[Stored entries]
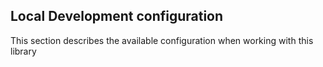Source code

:## Local Development configuration

This section describes the available configuration when working with this library

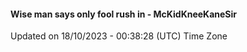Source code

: #### Wise man says only fool rush in - McKidKneeKaneSir
Updated on 18/10/2023 - 00:38:28 (UTC) Time Zone
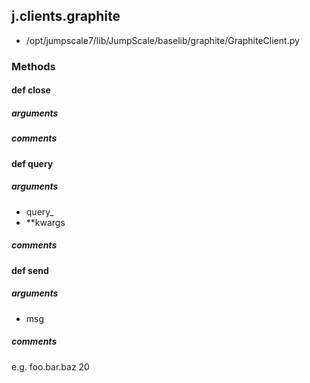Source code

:## j.clients.graphite

- /opt/jumpscale7/lib/JumpScale/baselib/graphite/GraphiteClient.py

### Methods

#### def close 
##### arguments

##### comments

#### def query 
##### arguments

- query_
- **kwargs

##### comments

#### def send 
##### arguments

- msg

##### comments

e.g. foo.bar.baz 20

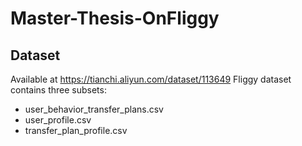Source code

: # Master-Thesis-OnFliggy
## Dataset
Available at https://tianchi.aliyun.com/dataset/113649
Fliggy dataset contains three subsets: 
- user_behavior_transfer_plans.csv
- user_profile.csv
- transfer_plan_profile.csv

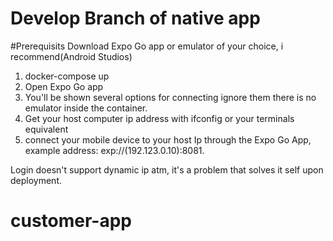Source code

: # Develop Branch of native app

#Prerequisits
Download Expo Go app or emulator of your choice, i recommend(Android Studios)

1. docker-compose up
2. Open Expo Go app
3. You'll be shown several options for connecting ignore them there is no emulator inside the container.
4. Get your host computer ip address with ifconfig or your terminals equivalent
5. connect your mobile device to your host Ip through the Expo Go App, example address: exp://(192.123.0.10):8081.

Login doesn't support dynamic ip atm, it's a problem that solves it self upon deployment.
# customer-app
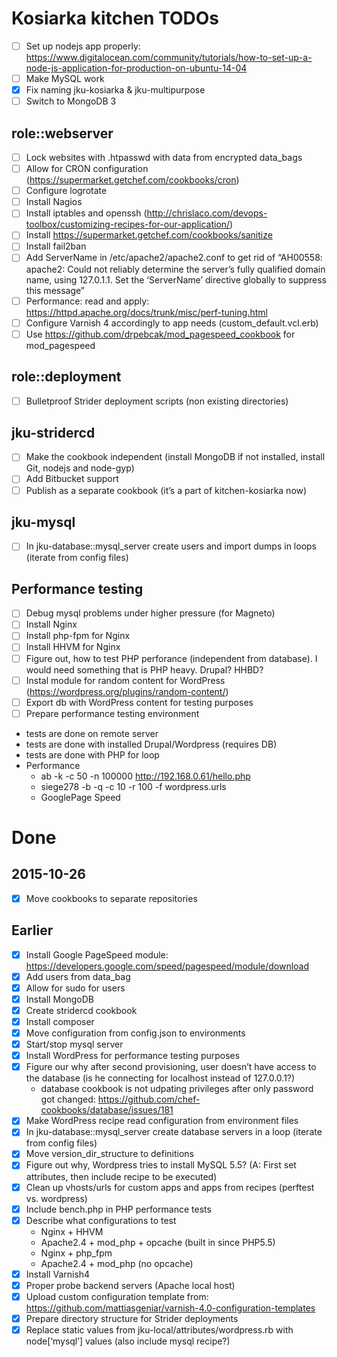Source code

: # Kosiarka kitchen TODOs

- [ ] Set up nodejs app properly: https://www.digitalocean.com/community/tutorials/how-to-set-up-a-node-js-application-for-production-on-ubuntu-14-04
- [ ] Make MySQL work
- [x] Fix naming jku-kosiarka & jku-multipurpose
- [ ] Switch to MongoDB 3

## role::webserver

- [ ] Lock websites with .htpasswd with data from encrypted data_bags
- [ ] Allow for CRON configuration (https://supermarket.getchef.com/cookbooks/cron)
- [ ] Configure logrotate
- [ ] Install Nagios
- [ ] Install iptables and openssh (http://chrislaco.com/devops-toolbox/customizing-recipes-for-our-application/)
- [ ] Install https://supermarket.getchef.com/cookbooks/sanitize
- [ ] Install fail2ban
- [ ] Add ServerName in /etc/apache2/apache2.conf to get rid of “AH00558: apache2: Could not reliably determine the server’s fully qualified domain name, using 127.0.1.1. Set the ‘ServerName’ directive globally to suppress this message”
- [ ] Performance: read and apply: https://httpd.apache.org/docs/trunk/misc/perf-tuning.html
- [ ] Configure Varnish 4 accordingly to app needs (custom_default.vcl.erb)
- [ ] Use https://github.com/drpebcak/mod_pagespeed_cookbook for mod_pagespeed

## role::deployment

- [ ] Bulletproof Strider deployment scripts (non existing directories)

## jku-stridercd

- [ ] Make the cookbook independent (install MongoDB if not installed, install Git, nodejs and node-gyp)
- [ ] Add Bitbucket support
- [ ] Publish as a separate cookbook (it’s a part of kitchen-kosiarka now)

## jku-mysql

- [ ] In jku-database::mysql_server create users and import dumps in loops (iterate from config files)

## Performance testing

- [ ] Debug mysql problems under higher pressure (for Magneto)
- [ ] Install Nginx
- [ ] Install php-fpm for Nginx
- [ ] Install HHVM for Nginx
- [ ] Figure out, how to test PHP perforance (independent from database). I would need something that is PHP heavy. Drupal? HHBD?
- [ ] Instal module for random content for WordPress (https://wordpress.org/plugins/random-content/)
- [ ] Export db with WordPress content for testing purposes
- [ ] Prepare performance testing environment
- tests are done on remote server
- tests are done with installed Drupal/Wordpress (requires DB)
- tests are done with PHP for loop
- Performance
	- ab -k -c 50 -n 100000 http://192.168.0.61/hello.php
	- siege278 -b -q -c 10 -r 100 -f wordpress.urls
	- GooglePage Speed

# Done

## 2015-10-26

- [x] Move cookbooks to separate repositories

## Earlier

- [x] Install Google PageSpeed module: https://developers.google.com/speed/pagespeed/module/download
- [x] Add users from data_bag
- [x] Allow for sudo for users
- [x] Install MongoDB
- [x] Create stridercd cookbook
- [x] Install composer
- [x] Move configuration from config.json to environments
- [x] Start/stop mysql server
- [x] Install WordPress for performance testing purposes
- [x] Figure our why after second provisioning, user doesn’t have access to the database (is he connecting for localhost instead of 127.0.0.1?)
	- database cookbook is not udpating privileges after only password got changed: https://github.com/chef-cookbooks/database/issues/181
- [x] Make WordPress recipe read configuration from environment files
- [x] In jku-database::mysql_server create database servers in a loop (iterate from config files)
- [x] Move version_dir_structure to definitions
- [x] Figure out why, Wordpress tries to install MySQL 5.5? (A: First set attributes, then include recipe to be executed)
- [x] Clean up vhosts/urls for custom apps and apps from recipes (perftest vs. wordpress)
- [x] Include bench.php in PHP performance tests
- [x] Describe what configurations to test
	- Nginx + HHVM
	- Apache2.4 + mod_php + opcache (built in since PHP5.5)
	- Nginx + php_fpm
	- Apache2.4 + mod_php (no opcache)
- [x] Install Varnish4
- [x] Proper probe backend servers (Apache local host)
- [x] Upload custom configuration template from: https://github.com/mattiasgeniar/varnish-4.0-configuration-templates
- [x] Prepare directory structure for Strider deployments
- [x] Replace static values from jku-local/attributes/wordpress.rb with node[‘mysql’] values (also include mysql recipe?)

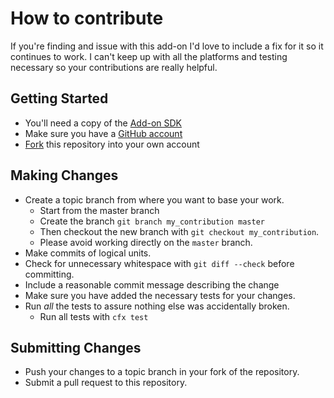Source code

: # How to contribute

If you're finding and issue with this add-on I'd love to include a fix for it so it continues to work.  I can't keep up with all the platforms and testing necessary so your contributions are really helpful.

## Getting Started

 * You'll need a copy of the [Add-on SDK](mozilla/addon-sdk/)
 * Make sure you have a [GitHub account](https://github.com/signup/free)
 * [Fork](/clarkbw/google-calendar-tab/fork_select) this repository into your own account

## Making Changes

* Create a topic branch from where you want to base your work.
  * Start from the master branch
  * Create the branch `git branch my_contribution master`
  * Then checkout the new branch with `git checkout my_contribution`.
  * Please avoid working directly on the `master` branch.
* Make commits of logical units.
* Check for unnecessary whitespace with `git diff --check` before committing.
* Include a reasonable commit message describing the change
* Make sure you have added the necessary tests for your changes.
* Run _all_ the tests to assure nothing else was accidentally broken.
  * Run all tests with `cfx test`

## Submitting Changes

* Push your changes to a topic branch in your fork of the repository.
* Submit a pull request to this repository.
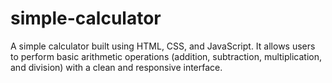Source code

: # simple-calculator
A simple calculator built using HTML, CSS, and JavaScript. It allows users to perform basic arithmetic operations (addition, subtraction, multiplication, and division) with a clean and responsive interface.
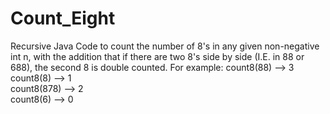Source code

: # Count_Eight
Recursive Java Code to count the number of 8's in any given non-negative int n, with the addition that if there are two 8's side by side (I.E. in 88 or 688), the second 8 is double counted.
For example:
count8(88) --> 3  
count8(8) --> 1  
count8(878) --> 2  
count8(6) --> 0
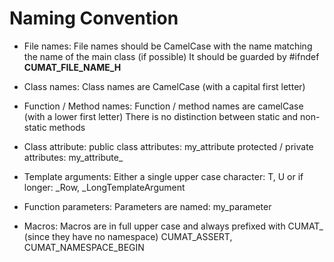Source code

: # Naming Convention

 - File names:
   File names should be CamelCase with the name matching the name of the main class (if possible)
   It should be guarded by #ifndef __CUMAT_FILE_NAME_H__
   
 - Class names:
   Class names are CamelCase (with a capital first letter)
   
 - Function / Method names:
   Function / method names are camelCase (with a lower first letter)
   There is no distinction between static and non-static methods
   
 - Class attribute:
   public class attributes: my_attribute
   protected / private attributes: my_attribute_
   
 - Template arguments:
   Either a single upper case character: T, U
   or if longer: _Row, _LongTemplateArgument
   
 - Function parameters:
   Parameters are named: my_parameter
   
 - Macros:
   Macros are in full upper case and always prefixed with CUMAT_ (since they have no namespace)
   CUMAT_ASSERT, CUMAT_NAMESPACE_BEGIN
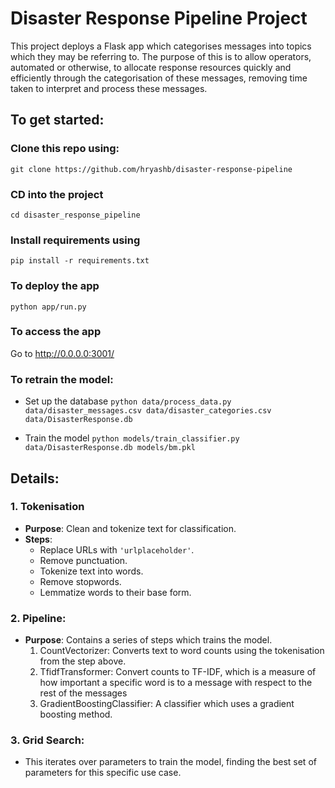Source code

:# Disaster Response Pipeline Project
This project deploys a Flask app which categorises messages into topics which they may be referring to. The purpose of this is to allow operators, automated or otherwise, to allocate response resources quickly and efficiently through the categorisation of these messages, removing time taken to interpret and process these messages.

## To get started: 

### Clone this repo using: 
`git clone https://github.com/hryashb/disaster-response-pipeline`

### CD into the project
`cd disaster_response_pipeline`

### Install requirements using 
`pip install -r requirements.txt`

### To deploy the app 
`python app/run.py`

### To access the app
Go to http://0.0.0.0:3001/

### To retrain the model: 
- Set up the database
`python data/process_data.py data/disaster_messages.csv data/disaster_categories.csv data/DisasterResponse.db`

- Train the model
`python models/train_classifier.py data/DisasterResponse.db models/bm.pkl`


## Details:

### 1. Tokenisation
- **Purpose**: Clean and tokenize text for classification.
- **Steps**:
  - Replace URLs with `'urlplaceholder'`.
  - Remove punctuation.
  - Tokenize text into words.
  - Remove stopwords.
  - Lemmatize words to their base form.

### 2. Pipeline:
- **Purpose**: Contains a series of steps which trains the model.
  1. CountVectorizer: Converts text to word counts using the tokenisation from the step above.
  2. TfidfTransformer: Convert counts to TF-IDF, which is a measure of how important a specific word is to a message with respect to the rest of the messages
  3. GradientBoostingClassifier: A classifier which uses a gradient boosting method.

### 3. Grid Search: 
- This iterates over parameters to train the model, finding the best set of parameters for this specific use case. 
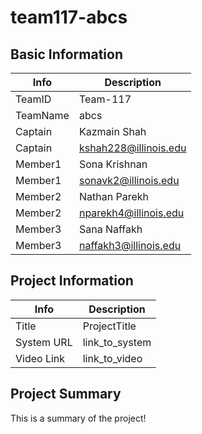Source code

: # team117-abcs

## Basic Information

|   Info      |        Description     |
| ----------- | ---------------------- |
| TeamID      |        Team-117        |
| TeamName    |         abcs         |
| Captain     |       Kazmain Shah    |
| Captain     |  kshah228@illinois.edu  |
| Member1     |       Sona Krishnan      |
| Member1     |  sonavk2@illinois.edu  |
| Member2     |     Nathan Parekh       |
| Member2     |  nparekh4@illinois.edu |
| Member3     |      Sana Naffakh      |
| Member3     |  naffakh3@illinois.edu  |

## Project Information

|   Info      |        Description     |
| ----------- | ---------------------- |
|  Title      |       ProjectTitle     |
| System URL  |      link_to_system    |
| Video Link  |      link_to_video     |

## Project Summary

This is a summary of the project!
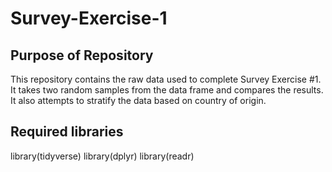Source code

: # Survey-Exercise-1

## Purpose of Repository

This repository contains the raw data used to complete Survey Exercise #1. It takes two random samples from the data frame and compares the results. It also attempts to stratify the data based on country of origin.

## Required libraries

library(tidyverse)
library(dplyr)
library(readr)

▶ Exercise aim: Look above for the line containing "- [ ] Add ServerName" and the line containing "- [ ] Performance: read". Transcribe both, with the lines between them, exactly.

▶ Problem solution:
- [ ] Add ServerName in /etc/apache2/apache2.conf to get rid of “AH00558: apache2: Could not reliably determine the server’s fully qualified domain name, using 127.0.1.1. Set the ‘ServerName’ directive globally to suppress this message”
- [ ] Performance: read and apply: https://httpd.apache.org/docs/trunk/misc/perf-tuning.html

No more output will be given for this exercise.